Considering the journey Prince-Bythewood went on to make this movie, and the final product, I think all the headaches she went through to see this released was worth it. To begin, Gugu Mbatha-Raw continues to build a case for herself as not just a talented actress, but one who shall be considered one of the greats who young actors aspire to have a career like. For with her performance in this movie she presents the superficial beauty we almost solely see when it comes to pop stars, but humanizes them past whatever interview or personal record that can be released. For while, to my knowledge, Prince-Bythewood wasn’t directly looking at one sole pop star when writing this film, you could easily imagine Noni representing many of these pop stars whose lives have been controlled by external expectations as they did as they were told and looked every which way for someone to say no on their behalf .
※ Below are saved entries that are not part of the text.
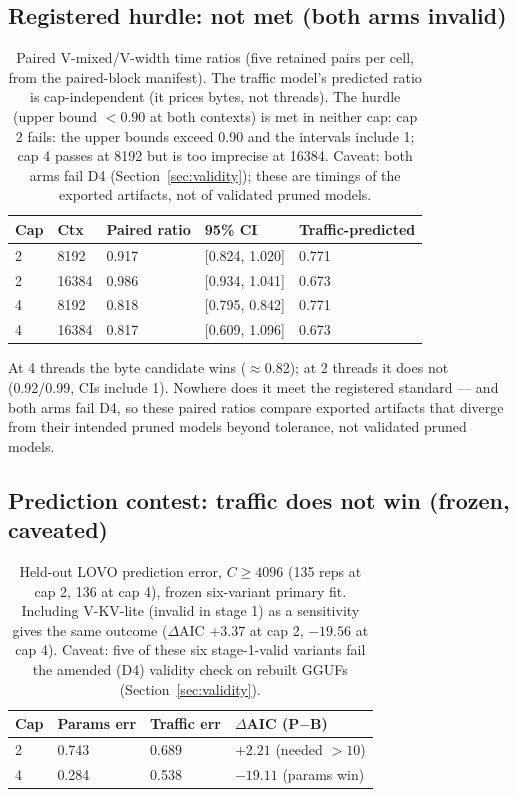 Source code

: \documentclass[10pt,letterpaper,twocolumn]{article}
\begin{document}
\subsection{Registered hurdle: not met (both arms invalid)}
\label{sec:hurdle}
\begin{table}[ht]
\centering\small
\begin{tabular}{@{}lllll@{}}
\toprule
Cap & Ctx & Paired ratio & 95\% CI & Traffic-predicted \\
\midrule
2 & 8192 & 0.917 & [0.824, 1.020] & 0.771 \\
2 & 16384 & 0.986 & [0.934, 1.041] & 0.673 \\
4 & 8192 & 0.818 & [0.795, 0.842] & 0.771 \\
4 & 16384 & 0.817 & [0.609, 1.096] & 0.673 \\
\bottomrule
\end{tabular}
\caption{Paired V-mixed/V-width time ratios (five retained
pairs per cell, from the paired-block manifest). The
traffic model's predicted ratio is cap-independent (it prices
bytes, not threads). The
hurdle (upper bound $<0.90$ at both contexts) is met in neither cap:
cap 2 fails: the upper bounds exceed 0.90 and the intervals include 1; cap 4 passes at 8192 but is too imprecise at 16384. Caveat: both arms fail D4
(Section~\ref{sec:validity}); these are timings of the exported
artifacts, not of validated pruned models.}
\end{table}
At 4 threads the byte candidate wins ($\approx$0.82); at 2 threads it does not (0.92/0.99, CIs include 1). Nowhere does it meet the registered standard --- and both arms fail D4, so these paired ratios compare exported artifacts that diverge from their intended pruned models beyond tolerance, not validated pruned models. \subsection{Prediction contest: traffic does not win (frozen, caveated)}
\label{sec:contest}
\begin{table}[ht]
\centering\footnotesize\setlength{\tabcolsep}{4pt}
\begin{tabular}{@{}llll@{}}
\toprule
Cap & Params err & Traffic err & $\Delta$AIC (P$-$B) \\
\midrule
2 & 0.743 & 0.689 & $+2.21$ (needed $>10$) \\
4 & 0.284 & 0.538 & $-19.11$ (params win) \\
\bottomrule
\end{tabular}
\caption{Held-out LOVO prediction error, $C\geq4096$ (135 reps at
cap 2, 136 at cap 4), frozen six-variant primary fit. Including
V-KV-lite (invalid in stage 1) as a sensitivity gives the same outcome
($\Delta$AIC $+3.37$ at cap 2, $-19.56$ at cap 4). Caveat: five of these six
stage-1-valid variants fail the amended (D4) validity check on rebuilt GGUFs
(Section~\ref{sec:validity}).}
\end{table}
\end{document}
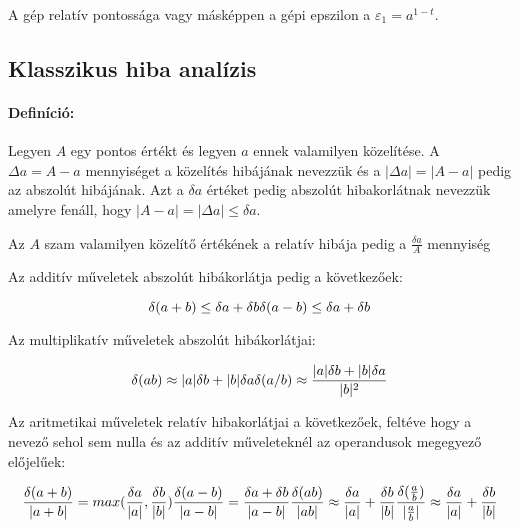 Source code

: A gép relatív pontossága vagy másképpen a gépi epszilon a
\(\varepsilon_1=a^{1-t}.\)

    \subsection{Klasszikus hiba analízis}\label{klasszikus-hiba-analuxedzis}

\paragraph{Definíció:}\label{definuxedciuxf3}

Legyen \(A\) egy pontos értékt és legyen \(a\) ennek valamilyen
közelítése. A \(\Delta a=A-a\) mennyiséget a közelítés hibájának
nevezzük és a \(|\Delta a|=|A-a|\) pedig az abszolút hibájának. Azt a
\(\delta a\) értéket pedig abszolút hibakorlátnak nevezzük amelyre
fenáll, hogy \(|A-a|=|\Delta a| \leq \delta a\).

Az \(A\) szam valamilyen közelítő értékének a relatív hibája pedig a
\(\frac {\delta a} {A}\) mennyiség

Az additív műveletek abszolút hibákorlátja pedig a következőek:

\[
\delta(a+b)\leq \delta a+ \delta b \\
\delta(a-b)\leq \delta a+ \delta b
\]

Az multiplikatív műveletek abszolút hibákorlátjai:

\[
\delta(ab) \approx |a|\delta b +|b| \delta a \\
\delta(a/b) \approx  \frac {|a|\delta b +|b| \delta a}{|b|^2}
\]

Az aritmetikai műveletek relatív hibakorlátjai a következőek, feltéve
hogy a nevező sehol sem nulla és az additív műveleteknél az operandusok
megegyező előjelűek:

\[
\frac{\delta(a+b)} {|a+b|} =  max( \frac{\delta a}{|a|}, \frac{\delta b}{|b|} ) \\
\frac{\delta(a-b)} {|a-b|} = \frac{\delta a + \delta b} {|a-b|} \\
\frac{\delta(ab)} {|ab|} \approx \frac{\delta a}{|a|} + \frac{\delta b}{|b|} \\
\frac{\delta(\frac {a}{b})} {|\frac {a}{b}|} \approx \frac{\delta a}{|a|} + \frac{\delta b}{|b|}
\]
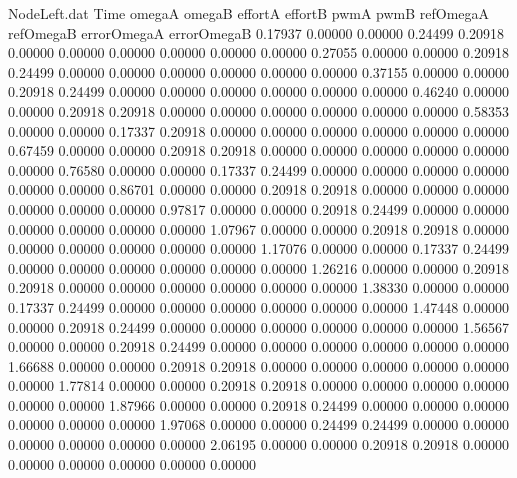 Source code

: \begin{filecontents}{NodeLeft.dat}
Time omegaA omegaB effortA effortB pwmA pwmB refOmegaA refOmegaB errorOmegaA errorOmegaB
   0.17937    0.00000    0.00000     0.24499    0.20918    0.00000    0.00000    0.00000    0.00000    0.00000    0.00000
   0.27055    0.00000    0.00000     0.20918    0.24499    0.00000    0.00000    0.00000    0.00000    0.00000    0.00000
   0.37155    0.00000    0.00000     0.20918    0.24499    0.00000    0.00000    0.00000    0.00000    0.00000    0.00000
   0.46240    0.00000    0.00000     0.20918    0.20918    0.00000    0.00000    0.00000    0.00000    0.00000    0.00000
   0.58353    0.00000    0.00000     0.17337    0.20918    0.00000    0.00000    0.00000    0.00000    0.00000    0.00000
   0.67459    0.00000    0.00000     0.20918    0.20918    0.00000    0.00000    0.00000    0.00000    0.00000    0.00000
   0.76580    0.00000    0.00000     0.17337    0.24499    0.00000    0.00000    0.00000    0.00000    0.00000    0.00000
   0.86701    0.00000    0.00000     0.20918    0.20918    0.00000    0.00000    0.00000    0.00000    0.00000    0.00000
   0.97817    0.00000    0.00000     0.20918    0.24499    0.00000    0.00000    0.00000    0.00000    0.00000    0.00000
   1.07967    0.00000    0.00000     0.20918    0.20918    0.00000    0.00000    0.00000    0.00000    0.00000    0.00000
   1.17076    0.00000    0.00000     0.17337    0.24499    0.00000    0.00000    0.00000    0.00000    0.00000    0.00000
   1.26216    0.00000    0.00000     0.20918    0.20918    0.00000    0.00000    0.00000    0.00000    0.00000    0.00000
   1.38330    0.00000    0.00000     0.17337    0.24499    0.00000    0.00000    0.00000    0.00000    0.00000    0.00000
   1.47448    0.00000    0.00000     0.20918    0.24499    0.00000    0.00000    0.00000    0.00000    0.00000    0.00000
   1.56567    0.00000    0.00000     0.20918    0.24499    0.00000    0.00000    0.00000    0.00000    0.00000    0.00000
   1.66688    0.00000    0.00000     0.20918    0.20918    0.00000    0.00000    0.00000    0.00000    0.00000    0.00000
   1.77814    0.00000    0.00000     0.20918    0.20918    0.00000    0.00000    0.00000    0.00000    0.00000    0.00000
   1.87966    0.00000    0.00000     0.20918    0.24499    0.00000    0.00000    0.00000    0.00000    0.00000    0.00000
   1.97068    0.00000    0.00000     0.24499    0.24499    0.00000    0.00000    0.00000    0.00000    0.00000    0.00000
   2.06195    0.00000    0.00000     0.20918    0.20918    0.00000    0.00000    0.00000    0.00000    0.00000    0.00000

\end{filecontents}
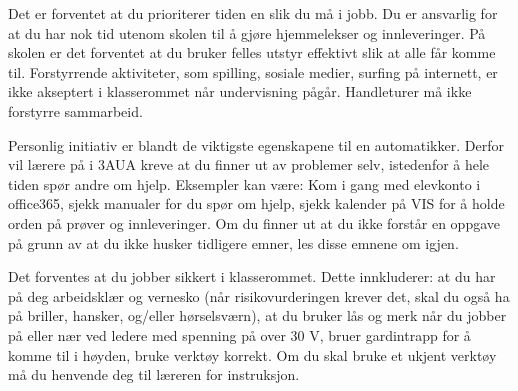 \vskip 10pt

%
%
%
%
%

\noindent
{} Det er forventet at du prioriterer tiden en slik du må i jobb. Du er ansvarlig for at du har nok tid utenom skolen til å gjøre hjemmelekser og innleveringer. På skolen er det forventet at du bruker felles utstyr effektivt slik at alle får komme til. Forstyrrende aktiviteter, som spilling, sosiale medier, surfing på internett, er ikke akseptert i klasserommet når undervisning pågår. Handleturer må ikke forstyrre sammarbeid. 


\vskip 10pt



\noindent
{} Personlig initiativ er blandt de viktigste egenskapene til en automatikker. Derfor vil lærere på i 3AUA kreve at du finner ut av problemer selv, istedenfor å hele tiden spør andre om hjelp. Eksempler kan være: Kom i gang med elevkonto i office365, sjekk manualer for du spør om hjelp, sjekk kalender på VIS for å holde orden på prøver og innleveringer. Om du finner ut at du ikke forstår en oppgave på grunn av at du ikke husker tidligere emner, les disse emnene om igjen. 
\vskip 10pt

\noindent
{} Det forventes at du jobber sikkert i klasserommet. Dette innkluderer: at du har på deg arbeidsklær og vernesko (når risikovurderingen krever det,  skal du også ha på briller, hansker, og/eller hørselsværn), at du bruker lås og merk når du jobber på eller nær ved ledere med spenning på over 30 V, bruer gardintrapp for å komme til i høyden, bruke verktøy korrekt. Om du skal bruke et ukjent verktøy må du henvende deg til læreren for instruksjon. 
\vskip 10pt

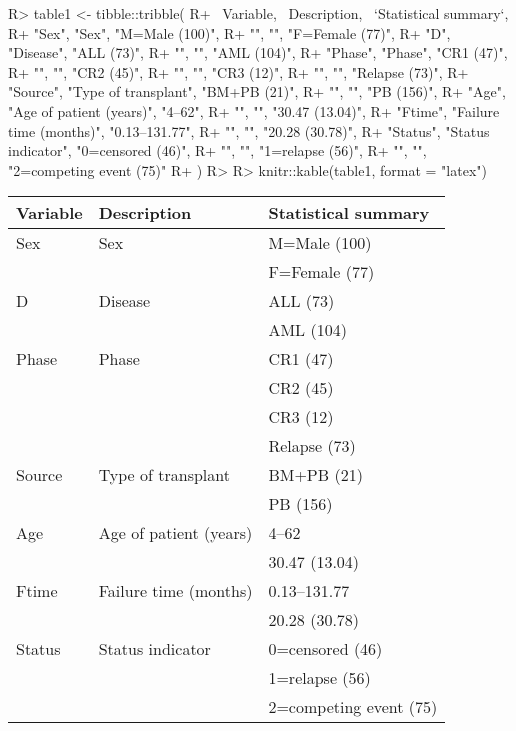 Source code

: \documentclass[article]{jss}
\begin{document}
\begin{CodeChunk}

\begin{CodeInput}
R> table1 <- tibble::tribble(
R+     ~Variable, ~Description, ~`Statistical summary`,
R+     "Sex", "Sex", "M=Male (100)",
R+     "", "", "F=Female (77)",
R+     "D", "Disease", "ALL (73)",
R+     "", "", "AML (104)",
R+     "Phase", "Phase", "CR1 (47)", 
R+     "", "", "CR2 (45)", 
R+     "", "", "CR3 (12)", 
R+     "", "", "Relapse (73)",
R+     "Source", "Type of transplant", "BM+PB (21)", 
R+     "", "", "PB (156)",
R+     "Age", "Age of patient (years)", "4–62", 
R+     "", "", "30.47 (13.04)",
R+     "Ftime", "Failure time (months)", "0.13–131.77",
R+     "", "", "20.28 (30.78)",
R+     "Status", "Status indicator", "0=censored (46)", 
R+     "", "", "1=relapse (56)", 
R+     "", "", "2=competing event (75)"
R+ )
R> 
R> knitr::kable(table1, format = "latex")
\end{CodeInput}

\begin{tabular}{l|l|l}
\hline
Variable & Description & Statistical summary\\
\hline
Sex & Sex & M=Male (100)\\
\hline
 &  & F=Female (77)\\
\hline
D & Disease & ALL (73)\\
\hline
 &  & AML (104)\\
\hline
Phase & Phase & CR1 (47)\\
\hline
 &  & CR2 (45)\\
\hline
 &  & CR3 (12)\\
\hline
 &  & Relapse (73)\\
\hline
Source & Type of transplant & BM+PB (21)\\
\hline
 &  & PB (156)\\
\hline
Age & Age of patient (years) & 4–62\\
\hline
 &  & 30.47 (13.04)\\
\hline
Ftime & Failure time (months) & 0.13–131.77\\
\hline
 &  & 20.28 (30.78)\\
\hline
Status & Status indicator & 0=censored (46)\\
\hline
 &  & 1=relapse (56)\\
\hline
 &  & 2=competing event (75)\\
\hline
\end{tabular}

\end{CodeChunk}
\end{document}
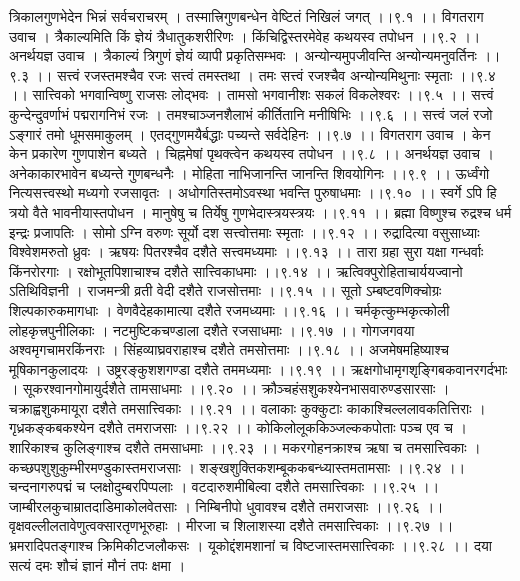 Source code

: \documentclass[11pt]{book}
\begin{document}
\begin{landscape}
त्रिकालगुणभेदेन भिन्नं सर्वचराचरम् ।
तस्मात्त्रिगुणबन्धेन वेष्टितं निखिलं जगत् ।।९.१ ।।
विगतराग उवाच ।
त्रैकाल्यमिति किं ज्ञेयं त्रैधातुकशरीरिणः ।
किंचिद्विस्तरमेवेह कथयस्व तपोधन ।।९.२ ।।
अनर्थयज्ञ उवाच ।
त्रैकाल्यं त्रिगुणं ज्ञेयं व्यापी प्रकृतिसम्भवः ।
अन्योन्यमुपजीवन्ति अन्योन्यमनुवर्तिनः ।।९.३ ।।
सत्त्वं रजस्तमश्चैव रजः सत्त्वं तमस्तथा ।
तमः सत्त्वं रजश्चैव अन्योन्यमिथुनाः स्मृताः ।।९.४ ।।
सात्त्विको भगवान्विष्णु राजसः लोद्भवः ।
तामसो भगवानीशः सकलं विकलेश्वरः ।।९.५ ।।
सत्त्वं कुन्देन्दुवर्णाभं पद्मरागनिभं रजः ।
तमश्चाञ्जनशैलाभं कीर्तितानि मनीषिभिः ।।९.६ ।।
सत्त्वं जलं रजो ऽङ्गारं तमो धूमसमाकुलम् ।
एतद्गुणमयैर्बद्धाः पच्यन्ते सर्वदेहिनः ।।९.७ ।।
विगतराग उवाच ।
केन केन प्रकारेण गुणपाशेन बध्यते ।
चिह्नमेषां पृथक्त्वेन कथयस्व तपोधन ।।९.८ ।।
अनर्थयज्ञ उवाच ।
अनेकाकारभावेन बध्यन्ते गुणबन्धनैः ।
मोहिता नाभिजानन्ति जानन्ति शिवयोगिनः ।।९.९ ।।
ऊर्ध्वंगो नित्यसत्त्वस्थो मध्यगो रजसावृतः ।
अधोगतिस्तमोऽवस्था भवन्ति पुरुषाधमाः ।।९.१० ।।
स्वर्गे ऽपि हि त्रयो वैते भावनीयास्तपोधन ।
मानुषेषु च तिर्येषु गुणभेदास्त्रयस्त्रयः ।।९.११ ।।
ब्रह्मा विष्णुश्च रुद्रश्च धर्म इन्द्रः प्रजापतिः ।
सोमो ऽग्नि वरुणः सूर्यो दश सत्त्वोत्तमाः स्मृताः ।।९.१२ ।।
रुद्रादित्या वसुसाध्याः विश्वेशमरुतो ध्रुवः ।
ऋषयः पितरश्चैव दशैते सत्त्वमध्यमाः ।।९.१३ ।।
तारा ग्रहा सुरा यक्षा गन्धर्वाः किंनरोरगाः ।
रक्षोभूतपिशाचाश्च दशैते सात्त्विकाधमाः ।।९.१४ ।।
ऋत्विक्पुरोहिताचार्ययज्वानो ऽतिथिविज्ञनी ।
राजमन्त्री व्रती वेदी दशैते राजसोत्तमाः ।।९.१५ ।।
सूतो ऽम्बष्टवणिक्चोग्रः शिल्पकारुकमागधाः ।
वेणवैदेहकामात्या दशैते रजमध्यमाः ।।९.१६ ।।
चर्मकृत्कुम्भकृत्कोली लोहकृत्त्रपुनीलिकाः ।
नटमुष्टिकचण्डाला दशैते रजसाधमाः ।।९.१७ ।।
गोगजगवया अश्वमृगचामरकिंनराः ।
सिंहव्याघ्रवराहाश्च दशैते तमसोत्तमाः ।।९.१८ ।।
अजमेषमहिष्याश्च मूषिकानकुलादयः ।
उष्ट्ररङ्कुशशगण्डा दशैते तममध्यमाः ।।९.१९ ।।
ऋक्षगोधामृगशृङ्गिबकवानरगर्दभाः ।
सूकरश्वानगोमायुर्दशैते तामसाधमाः ।।९.२० ।।
क्रौञ्चहंसशुकश्येनभासवारुण्डसारसाः ।
चक्राह्वशुकमायूरा दशैते तमसात्त्विकाः ।।९.२१ ।।
वलाकाः कुक्कुटाः काकाश्चिल्ललावकतित्तिराः ।
गृध्रकङ्कबकश्येन दशैते तमराजसाः ।।९.२२ ।।
कोकिलोलूककिञ्जल्ककपोताः पञ्च एव च ।
शारिकाश्च कुलिङ्गाश्च दशैते तमसाधमाः ।।९.२३ ।।
मकरगोहनक्राश्च ऋषा च तमसात्त्विकाः ।
कच्छपशुशुकुम्भीरमण्डुकास्तमराजसाः ।
शङ्खशुक्तिकशम्बूककबन्ध्यास्तमतामसाः ।।९.२४ ।।
चन्दनागरुपद्मं च प्लक्षोदुम्बरपिप्पलाः ।
वटदारुशमीबिल्वा दशैते तमसात्त्विकाः ।।९.२५ ।।
जाम्बीरलकुचाम्रातदाडिमाकोलवेतसाः ।
निम्बिनीपो धुवावश्च दशैते तमराजसाः ।।९.२६ ।।
वृक्षवल्लीलतावेणुत्वक्सारतृणभूरुहाः ।
मीरजा च शिलाशस्या दशैते तमसात्त्विकाः ।।९.२७ ।।
भ्रमरादिपतङ्गाश्च क्रिमिकीटजलौकसः ।
यूकोद्दंशमशानां च विष्टजास्तमसात्त्विकाः ।।९.२८ ।।
दया सत्यं दमः शौचं ज्ञानं मौनं तपः क्षमा ।

\end{landscape}
\end{document}
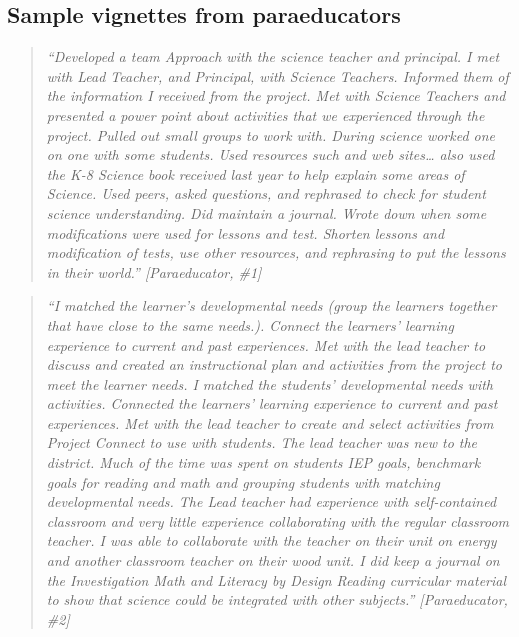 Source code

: \documentclass[11.5pt]{sig-alternate} %
\begin{document}
\begin{large}
\subsection*{Sample vignettes from paraeducators}

\begin{quote}
    \textit{“Developed a team Approach with the science teacher and principal. I met with Lead Teacher, and Principal, with Science Teachers. Informed them of the information I received from the project. Met with Science Teachers and presented a power point about activities that we experienced through the project. Pulled out small groups to work with. During science worked one on one with some students. Used resources such and web sites… also used the K-8 Science book received last year to help explain some areas of Science. Used peers, asked questions, and rephrased to check for student science understanding. Did maintain a journal. Wrote down when some modifications were used for lessons and test. Shorten lessons and modification of tests, use other resources, and rephrasing to put the lessons in their world.” [Paraeducator, \#1]}
\end{quote}

\begin{quote}
    \textit{“I matched the learner’s developmental needs (group the learners together that have close to the same needs.). Connect the learners’ learning experience to current and past experiences. Met with the lead teacher to discuss and created an instructional plan and activities from the project to meet the learner needs. I matched the students’ developmental needs with activities. Connected the learners’ learning experience to current and past experiences. Met with the lead teacher to create and select activities from Project Connect to use with students.  The lead teacher was new to the district. Much of the time was spent on students IEP goals, benchmark goals for reading and math and grouping students with matching developmental needs. The Lead teacher had experience with self-contained classroom and very little experience collaborating with the regular classroom teacher. I was able to collaborate with the teacher on their unit on energy and another classroom teacher on their wood unit. I did keep a journal on the Investigation Math and Literacy by Design Reading curricular material to show that science could be integrated with other subjects.” [Paraeducator, \#2]}
\end{quote}


\end{large}
\end{document}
Speaking on the story, in the marketing of the film, it used the newest meme: “This could be us, but you playin’” in order to highlight moments in Kaz and Noni’s relationship, and truly the happier parts of their relationship are moments you would not only envy, but aspire to have. For when you strip the fame and the money from the situation, there is this sort of interdependency. Which you can’t perhaps see, from the start, since Noni seems to need Kaz more than he needs her, but for what he offers in stability, she offers affection, love, and a chance to heal his rarely spoken on wounds.
Also, outside of the Noni and Kaz relationship, there is also the dynamic Noni and Kaz have with their parents Macy and Captain Nicol (Danny Glover). For Noni’s relationship with Macy, in itself, makes it so as much as this could be seen as a romance film, there is also a highly complicated drama in which Driver’s character has something to prove, and often you are led to wonder if she has Noni’s best intentions at heart, or simply is trying to craft her own success. As for Captain Nicol, his relationship with his son is less laden with issues, but he does help present the idea that something that went down in Kaz’s past left him with a bit of a broken heart, and a few unmentioned issues when it comes to relationships.
To me, the only real issue I can see someone having with this film is that Kaz’s character isn’t as defined as Noni’s. Leading you to have to make some assumptions as to what led him to become the man he is, besides idolizing his father. Outside of that, I must admit I was disappointed there weren’t more original songs from Noni. However, considering the few in the movie, like “Masterpiece” perhaps the lack of original songs should be considered a good thing. For if there is one sole thing The Bodyguard does better than Beyond The Lights, it would be the soundtrack.
Overall: Worth Seeing
Whether this film will join Love & Basketball as a classic, well I think only time will tell. For me, though, while I enjoyed the movie, and will probably watch it again, I can’t say this is an off the bat classic. For while it is entertaining, funny at times, and definitely will get multiple reactions out of you during the ups and downs of Noni and Kaz’s relationship, I just found it weird that no matter how good a scene, I never felt the need to cry. Which surprised me since I cry during the Annie trailer. So not once crying as Noni has to deal with Kaz’s hesitation, her dealing with her mother, or even crying when she was happy, it just makes me feel that while this is undeniably “Worth Seeing,” it isn’t the type of film I believe will become a signature role for Mbatha-Raw, Parker, or anyone involved. If anything, it will become just another brick on their road to standing next to, or maybe even above, the stars of yore.
Things to Note
Also, worth noting is the imagery which has most of Noni’s clothing deal with chains representing she is sort of a slave to the industry.